Data entries:
· · · · ·
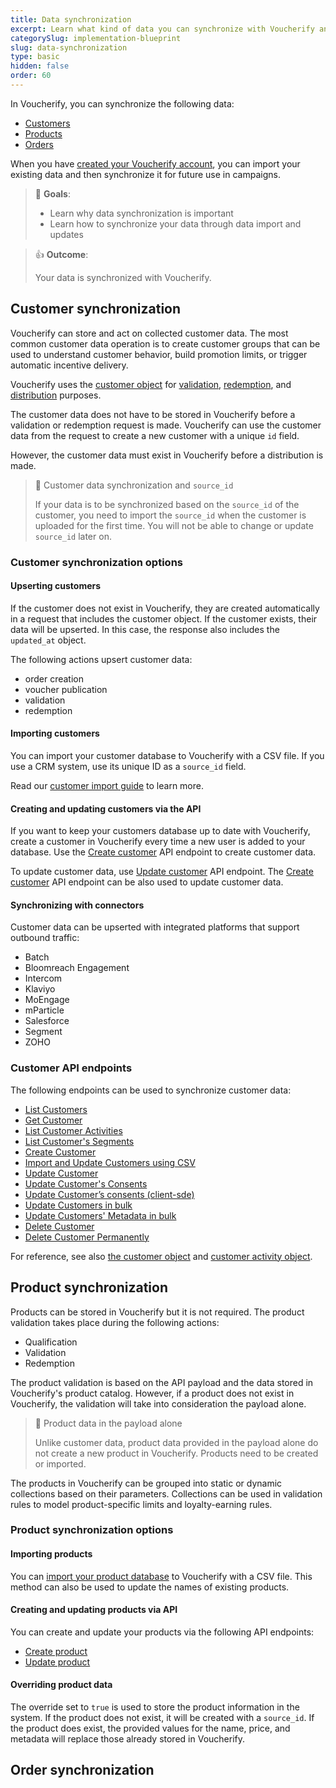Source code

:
 ```yaml
---
title: Data synchronization
excerpt: Learn what kind of data you can synchronize with Voucherify and how you can do this
categorySlug: implementation-blueprint
slug: data-synchronization
type: basic
hidden: false
order: 60
---
```


In Voucherify, you can synchronize the following data:
- [Customers](#customer-synchronization)
- [Products](#product-synchronization)
- [Orders](#order-synchronization)
<!-- - [Campaigns and vouchers](#campaigns-and-vouchers) -->

When you have [created your Voucherify account](doc:getting-started), you can import your existing data and then synchronize it for future use in campaigns.

> 📘 **Goals**:
>
> - Learn why data synchronization is important
> - Learn how to synchronize your data through data import and updates

> 👍 **Outcome**:
> 
> Your data is synchronized with Voucherify.

<!-- Trying this approach for a test. If it's liked, we can add it throughout the docs. Otherwise, I'll delete it. -->

## Customer synchronization

Voucherify can store and act on collected customer data. The most common customer data operation is to create customer groups that can be used to understand customer behavior, build promotion limits, or trigger automatic incentive delivery.

<!-- ^ the WHY of importance -->

Voucherify uses the [customer object](ref:customer-object) for [validation](ref:validation-object), [redemption](ref:redemption-object), and [distribution](https://support.voucherify.io/article/19-how-does-the-distribution-manager-work "How does the distribution manager work?") purposes.

<!-- instead of distribution - publication? -->

The customer data does not have to be stored in Voucherify before a validation or redemption request is made. Voucherify can use the customer data from the request to create a new customer with a unique `id` field.

However, the customer data must exist in Voucherify before a distribution is made.

<!-- distribution as meant by distribution channels, not publication, as in the postman collection? -->

<!-- this bit must be moved someplace

Every customer has unique identification data in the `source_id` field. The `source_id` can be a customer ID or email from a CRM system, database, or a third-party service.  It can be imported into Voucherify from your [CRM database]() or a CSV file <!-- link when ready! -->

> 🚧 Customer data synchronization and `source_id`
>
> If your data is to be synchronized based on the `source_id` of the customer, you need to import the `source_id` when the customer is uploaded for the first time. You will not be able to change or update `source_id` later on.

### Customer synchronization options

<!-- https://success.voucherify.io/article/430-crm-playbook
Adding customers

These are the ways you can add customer profiles to Voucherify:

API
Webhooks
The import with a CSV file. 
You can integrate your CRM platform with Voucherify.

 -->

#### Upserting customers

<!-- do we clarify what `upsert` means: `update` + `insert`? -->

If the customer does not exist in Voucherify, they are created automatically in a request that includes the customer object. If the customer exists, their data will be upserted. In this case, the response also includes the `updated_at` object. <!-- these are objects, right? -->

The following actions <!-- or activities? --> upsert customer data:
- order creation
- voucher publication
- validation <!-- IMO should be here-->
- redemption

<!-- Redemption... but this is to be deprecated, right? so should we actually link/mention those

I need clarification – we want customers to use qualification endpoint or the stackable discounts endpoint, and these do redeem, so is this info `redemption` all right?

Anything else that MUST be here? I don't mean everything

-->

<!-- ##### Order creation

##### Voucher publication

##### Redemption

-->

#### Importing customers

You can import your customer database to Voucherify with a CSV file. If you use a CRM system, use its unique ID as a `source_id` field.

Read our [customer import guide](https://support.voucherify.io/article/67-how-to-import-my-customers#csv-import "How to import my customers?") to learn more.

<!-- Should I write a full step-by-step manual for this? -->

#### Creating and updating customers via the API

If you want to keep your customers database up to date with Voucherify, create a customer in Voucherify every time a new user is added to your database. Use the [Create customer](ref:create-customer) API endpoint to create customer data.

To update customer data, use [Update customer](ref:update-customer) API endpoint. The [Create customer](ref:create-customer) API endpoint can be also used to update customer data.

<!-- Simply repeat the endpoints? -->

#### Synchronizing with connectors

Customer data can be upserted with integrated platforms that support outbound traffic:
- Batch
- Bloomreach Engagement
- Intercom
- Klaviyo
- MoEngage
- mParticle
- Salesforce
- Segment
- ZOHO

<!-- Again, clarification: do we want to add only those platforms that send customer 
data to Voucherify, right? 

I'll update the links once these get clarified

Also: how to know which platform sends data to V% and which receives V% data?

-->

### Customer API endpoints

<!-- TBChecked which are still supported and if this list is still up-to-date; taken from https://success.voucherify.io/article/430-crm-playbook -->

The following endpoints can be used to synchronize customer data:

- [List Customers](ref:list-customers)
- [Get Customer](ref:get-customer)
- [List Customer Activities](ref:list-customer-activities)
- [List Customer's Segments](ref:list-customer-segments)
- [Create Customer](ref:create-customer)
- [Import and Update Customers using CSV](ref:import-customers-using-csv)
- [Update Customer](ref:update-customer)
- [Update Customer's Consents](ref:update-customers-consents)
- [Update Customer’s consents (client-sde)](ref:update-customers-consents-client-side)
- [Update Customers in bulk](ref:update-customers-in-bulk)
- [Update Customers' Metadata in bulk](ref:update-customers-metadata-in-bulk)
- [Delete Customer](ref:delete-customer)
- [Delete Customer Permanently](ref:delete-customer-permanently)

For reference, see also [the customer object](ref:customer-object) and [customer activity object](ref:customer-activity-object).

<!-- do we also list all other endpoints that have a customer object that can upsert data, e.g. redeem stackable discount, check eligibility? -->

## Product synchronization

Products can be stored in Voucherify but it is not required. The product validation <!-- validation? --> takes place during the following actions:
- Qualification
- Validation
- Redemption

The product validation is based on the API payload and the data stored in Voucherify's product catalog. However, if a product does not exist in Voucherify, the validation will take into consideration the payload alone.

> 🚧 Product data in the payload alone
>
> Unlike customer data, product data provided in the payload alone do not create a new product in Voucherify. Products need to be created or imported.

The products in Voucherify can be grouped into static or dynamic collections based on their parameters. Collections can be used in validation rules to model product-specific limits and loyalty-earning rules.

### Product synchronization options

#### Importing products

You can [import your product database](https://support.voucherify.io/article/515-products#import-products-skus "Import Products and SKUs by CSV") to Voucherify with a CSV file. This method can also be used to update the names of existing products.

#### Creating and updating products via API

You can create and update your products via the following API endpoints:
- [Create product](ref:create-product)
- [Update product](ref:update-product)

#### Overriding product data

The override set to `true` is used to store the product information in the system. If the product does not exist, it will be created with a `source_id`. If the product does exist, the provided values for the name, price, and metadata will replace those already stored in Voucherify.

<!-- I don't get it; how does it work? Why is it in response? Also, in the HS article on products, we read 

> Override/Update products' names in Voucherify using this method. Data will be updated for each product included in the CSV file whose source_id matches a Source id in Voucherify. No other data can be updated other than the product name.

How to understand the two?
-->



## Order synchronization

<!-- ## Campaigns and vouchers -->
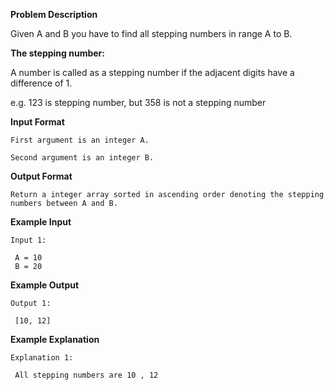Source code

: **Problem Description**

Given A and B you have to find all stepping numbers in range A to B.

**The stepping number:**

A number is called as a stepping number if the adjacent digits have a difference of 1.

e.g. 123 is stepping number, but 358 is not a stepping number



**Input Format**
```
First argument is an integer A.

Second argument is an integer B.
```


**Output Format**
```
Return a integer array sorted in ascending order denoting the stepping numbers between A and B.
```


**Example Input**
```
Input 1:

 A = 10
 B = 20
```

**Example Output**
```
Output 1:

 [10, 12]
```

**Example Explanation**
```
Explanation 1:

 All stepping numbers are 10 , 12 
```
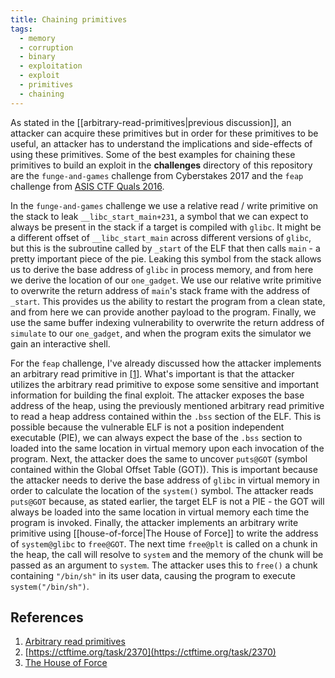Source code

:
 ```yaml
---
title: Chaining primitives
tags:
  - memory
  - corruption
  - binary
  - exploitation
  - exploit
  - primitives
  - chaining
---
```


As stated in the [[arbitrary-read-primitives|previous discussion]], an attacker can acquire these
primitives but in order for these primitives to be useful, an attacker has to understand the
implications and side-effects of using these primitives. Some of the best examples for chaining
these primitives to build an exploit in the **challenges** directory of this repository are the
`funge-and-games` challenge from Cyberstakes 2017 and the `feap` challenge from
[ASIS CTF Quals 2016](#references).

In the `funge-and-games` challenge we use a relative read / write primitive on the stack to leak
`__libc_start_main+231`, a symbol that we can expect to always be present in the stack if a target
is compiled with `glibc`. It might be a different offset of `__libc_start_main` across different
versions of `glibc`, but this is the subroutine called by `_start` of the ELF that then calls
`main` - a pretty important piece of the pie. Leaking this symbol from the stack allows us to derive
the base address of `glibc` in process memory, and from here we derive the location of our
`one_gadget`. We use our relative write primitive to overwrite the return address of `main`'s stack
frame with the address of `_start`. This provides us the ability to restart the program from a clean
state, and from here we can provide another payload to the program. Finally, we use the same buffer
indexing vulnerability to overwrite the return address of `simulate` to our `one_gadget`, and when
the program exits the simulator we gain an interactive shell.

For the `feap` challenge, I've already discussed how the attacker implements an arbitrary read
primitive in [[1]](#references). What's important is that the attacker utilizes the arbitrary read
primitive to expose some sensitive and important information for building the final exploit. The
attacker exposes the base address of the heap, using the previously mentioned arbitrary read
primitive to read a heap address contained within the `.bss` section of the ELF. This is possible
because the vulnerable ELF is not a position independent executable (PIE), we can always expect the
base of the `.bss` section to loaded into the same location in virtual memory upon each invocation
of the program. Next, the attacker does the same to uncover `puts@GOT` (symbol contained within the
Global Offset Table (GOT)). This is important because the attacker needs to derive the base address
of `glibc` in virtual memory in order to calculate the location of the `system()` symbol. The
attacker reads `puts@GOT` because, as stated earlier, the target ELF is not a PIE - the GOT will
always be loaded into the same location in virtual memory each time the program is invoked. Finally,
the attacker implements an arbitrary write primitive using [[house-of-force|The House of Force]] to
write the address of `system@glibc` to `free@GOT`. The next time `free@plt` is called on a chunk in
the heap, the call will resolve to `system` and the memory of the chunk will be passed as an
argument to `system`. The attacker uses this to `free()` a chunk containing `"/bin/sh"` in its user
data, causing the program to execute `system("/bin/sh")`.

## References

1. [Arbitrary read primitives](arbitrary-read-primitives.md)
2. [https://ctftime.org/task/2370](https://ctftime.org/task/2370)
3. [The House of Force](../common-vulnerabilities/house-of-force.md)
· · · · ·
__Problem requirements__. Write out, exactly and with no pictures, the lines of the data from the first through the line containing "- [Customers](#customer-synchronization)".

__Response below__.
Source code

:
 ```yaml
---
title: Data synchronization
excerpt: Learn what kind of data you can synchronize with Voucherify and how you can do this
categorySlug: implementation-blueprint
slug: data-synchronization
type: basic
hidden: false
order: 60
---
```


In Voucherify, you can synchronize the following data:
- [Customers](#customer-synchronization)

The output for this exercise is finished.